43. The cross-section of a swimming pool is below. Write a piecewise-defined linear function which describes the depth of the pool, \(\ D\) (in feet) as a function of:
    1. the distance (in feet) from the edge of the shallow end of the pool, d.
    2. the distance (in feet) from the edge of the deep end of the pool, \(\ s\).
    3. Graph each of the functions in (a) and (b). Discuss with your classmates how to transform one into the other and how they relate to the diagram of the pool.

       

In Exercises 44 - 49, compute the average rate of change of the function over the specified interval.

44. \(\ f(x)=x^{3},[-1,2]\)
45. \(\ f(x)=\frac{1}{x},[1,5]\)
46. \(\ f(x)=\sqrt{x},[0,16]\)
47. \(\ f(x)=x^{2},[-3,3]\)
48. \(\ f(x)=\frac{x+4}{x-3},[5,7]\)
49. \(\ f(x)=3 x^{2}+2 x-7,[-4,2]\)

In Exercises 50 - 53, compute the average rate of change of the given function over the interval \(\ [x, x + h]\).
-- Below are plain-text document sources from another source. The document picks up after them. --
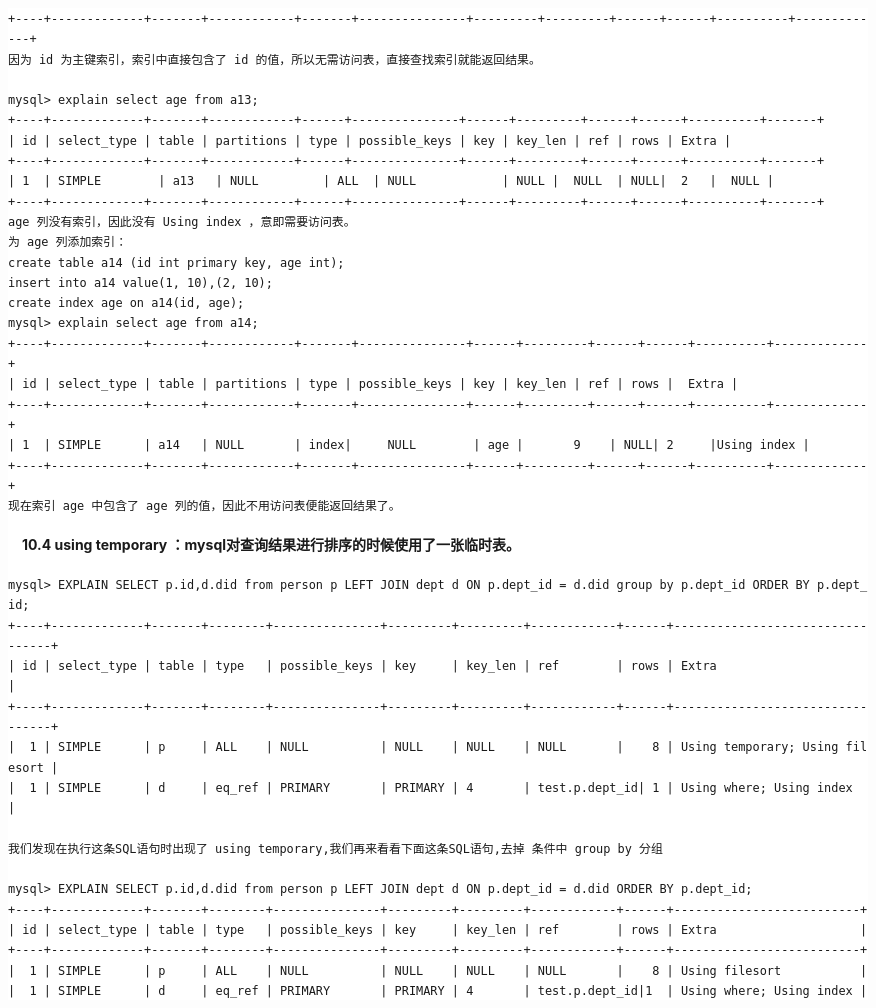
 ```
+----+-------------+-------+------------+-------+---------------+---------+---------+------+------+----------+-------------+
因为 id 为主键索引，索引中直接包含了 id 的值，所以无需访问表，直接查找索引就能返回结果。

mysql> explain select age from a13;
+----+-------------+-------+------------+------+---------------+------+---------+------+------+----------+-------+
| id | select_type | table | partitions | type | possible_keys | key | key_len | ref | rows | Extra |
+----+-------------+-------+------------+------+---------------+------+---------+------+------+----------+-------+
| 1  | SIMPLE        | a13   | NULL         | ALL  | NULL            | NULL |  NULL  | NULL|  2   |  NULL |
+----+-------------+-------+------------+------+---------------+------+---------+------+------+----------+-------+
age 列没有索引，因此没有 Using index ，意即需要访问表。
为 age 列添加索引：
create table a14 (id int primary key, age int);
insert into a14 value(1, 10),(2, 10);
create index age on a14(id, age);
mysql> explain select age from a14;
+----+-------------+-------+------------+-------+---------------+------+---------+------+------+----------+-------------+
| id | select_type | table | partitions | type | possible_keys | key | key_len | ref | rows |  Extra |
+----+-------------+-------+------------+-------+---------------+------+---------+------+------+----------+-------------+
| 1  | SIMPLE      | a14   | NULL       | index|     NULL        | age |       9    | NULL| 2     |Using index |
+----+-------------+-------+------------+-------+---------------+------+---------+------+------+----------+-------------+
现在索引 age 中包含了 age 列的值，因此不用访问表便能返回结果了。
```

#### 　10.4 using temporary ：mysql对查询结果进行排序的时候使用了一张临时表。

```
mysql> EXPLAIN SELECT p.id,d.did from person p LEFT JOIN dept d ON p.dept_id = d.did group by p.dept_id ORDER BY p.dept_id;
+----+-------------+-------+--------+---------------+---------+---------+------------+------+---------------------------------+
| id | select_type | table | type   | possible_keys | key     | key_len | ref        | rows | Extra                           |
+----+-------------+-------+--------+---------------+---------+---------+------------+------+---------------------------------+
|  1 | SIMPLE      | p     | ALL    | NULL          | NULL    | NULL    | NULL       |    8 | Using temporary; Using filesort |
|  1 | SIMPLE      | d     | eq_ref | PRIMARY       | PRIMARY | 4       | test.p.dept_id| 1 | Using where; Using index        |

我们发现在执行这条SQL语句时出现了 using temporary,我们再来看看下面这条SQL语句,去掉 条件中 group by 分组

mysql> EXPLAIN SELECT p.id,d.did from person p LEFT JOIN dept d ON p.dept_id = d.did ORDER BY p.dept_id;
+----+-------------+-------+--------+---------------+---------+---------+------------+------+--------------------------+
| id | select_type | table | type   | possible_keys | key     | key_len | ref        | rows | Extra                    |
+----+-------------+-------+--------+---------------+---------+---------+------------+------+--------------------------+
|  1 | SIMPLE      | p     | ALL    | NULL          | NULL    | NULL    | NULL       |    8 | Using filesort           |
|  1 | SIMPLE      | d     | eq_ref | PRIMARY       | PRIMARY | 4       | test.p.dept_id|1  | Using where; Using index |
```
Here we assume \(\ [x, x + h]\) is in the domain of the function.

50. \(\ f(x)=x^{3}\)
51. \(\ f(x)=\frac{1}{x}\)
52. \(\ f(x)=\frac{x+4}{x-3}\)
53. \(\ f(x)=3 x^{2}+2 x-7\)
54. The height of an object dropped from the roof of an eight story building is modeled by: \(\ h(t)=-16 t^{2}+64,0 \leq t \leq 2\). Here, \(\ h\) is the height of the object off the ground in feet, \(\ t\) seconds after the object is dropped. Find and interpret the average rate of change of \(\ h\) over the interval [0, 2].
55. Using data from Bureau of Transportation Statistics, the average fuel economy \(\ F\) in miles per gallon for passenger cars in the US can be modeled by \(\ F(t)=-0.0076 t^{2}+0.45 t+16\), \(\ 0 ≤ t ≤ 28\), where \(\ t\) is the number of years since 1980. Find and interpret the average rate of change of \(\ F\) over the interval [0, 28].
56. The temperature \(\ T\) in degrees Fahrenheit \(\ t\) hours after 6 AM is given by:

    \(\ T(t)=-\frac{1}{2} t^{2}+8 t+32, \quad 0 \leq t \leq 12\)

    1. Find and interpret \(\ T(4)\), \(\ T(8)\) and \(\ T(12)\).
    2. Find and interpret the average rate of change of \(\ T\) over the interval [4, 8].
    3. Find and interpret the average rate of change of \(\ T\) from \(\ t = 8\) to \(\ t = 12\).
    4. Find and interpret the average rate of temperature change between 10 AM and 6 PM.
57. Suppose \(\ C(x)=x^{2}-10 x+27\) represents the costs, in hundreds, to produce \(\ x\) thousand pens. Find and interpret the average rate of change as production is increased from making 3000 to 5000 pens.
58. With the help of your classmates find several other “real-world” examples of rates of change that are used to describe non-linear phenomena.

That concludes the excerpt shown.